Nothing but the pictures should go missing; return all the entries below exactly.

************

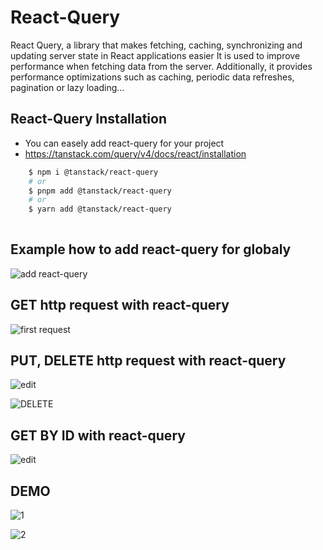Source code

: 
# React-Query

React Query, a library that makes fetching, caching, synchronizing and updating server state in React applications easier It is used to improve performance when fetching data from the server. Additionally, it provides performance optimizations such as caching, periodic data refreshes, pagination or lazy loading...

## React-Query Installation 

* You can easely add react-query for your project 
* https://tanstack.com/query/v4/docs/react/installation

```bash 
    $ npm i @tanstack/react-query
    # or
    $ pnpm add @tanstack/react-query
    # or
    $ yarn add @tanstack/react-query
  
```
    
## Example how to add react-query for globaly


![add react-query](https://github.com/thekinv21/react-query/assets/92122363/af3d47c5-0331-4266-9b05-9d0b2c625065)

  
## GET http request with react-query


![first request](https://github.com/thekinv21/react-query/assets/92122363/10984f7b-0759-4dcc-9186-37c1aaa71bf7)



  
## PUT, DELETE http request with react-query


![edit](https://github.com/thekinv21/react-query/assets/92122363/0f659a9d-ae45-4a9a-b859-b05d581568bc)

![DELETE](https://github.com/thekinv21/react-query/assets/92122363/ad0f85b1-2f0b-43c5-992d-6ad0ab0f4fc3)


## GET BY ID with react-query

![edit](https://github.com/thekinv21/react-query/assets/92122363/e908c90f-50c6-4c7f-90c1-3069ee1fc540)

## DEMO

![1](https://github.com/thekinv21/react-query/assets/92122363/f462ee28-d083-4db4-ab3e-8e18810e86a8)

![2](https://github.com/thekinv21/react-query/assets/92122363/11e23634-5c19-4c03-86ed-8722e037ba2b)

************

- **Answer section**
Source code

: 
# React-Query

React Query, a library that makes fetching, caching, synchronizing and updating server state in React applications easier It is used to improve performance when fetching data from the server. Additionally, it provides performance optimizations such as caching, periodic data refreshes, pagination or lazy loading...

## React-Query Installation 

* You can easely add react-query for your project 
* https://tanstack.com/query/v4/docs/react/installation

```bash 
    $ npm i @tanstack/react-query
    # or
    $ pnpm add @tanstack/react-query
    # or
    $ yarn add @tanstack/react-query
  
```
    
## Example how to add react-query for globaly


![add react-query](https://github.com/thekinv21/react-query/assets/92122363/af3d47c5-0331-4266-9b05-9d0b2c625065)

  
## GET http request with react-query


![first request](https://github.com/thekinv21/react-query/assets/92122363/10984f7b-0759-4dcc-9186-37c1aaa71bf7)



  
## PUT, DELETE http request with react-query


![edit](https://github.com/thekinv21/react-query/assets/92122363/0f659a9d-ae45-4a9a-b859-b05d581568bc)

![DELETE](https://github.com/thekinv21/react-query/assets/92122363/ad0f85b1-2f0b-43c5-992d-6ad0ab0f4fc3)


## GET BY ID with react-query

![edit](https://github.com/thekinv21/react-query/assets/92122363/e908c90f-50c6-4c7f-90c1-3069ee1fc540)

## DEMO

![1](https://github.com/thekinv21/react-query/assets/92122363/f462ee28-d083-4db4-ab3e-8e18810e86a8)

![2](https://github.com/thekinv21/react-query/assets/92122363/11e23634-5c19-4c03-86ed-8722e037ba2b)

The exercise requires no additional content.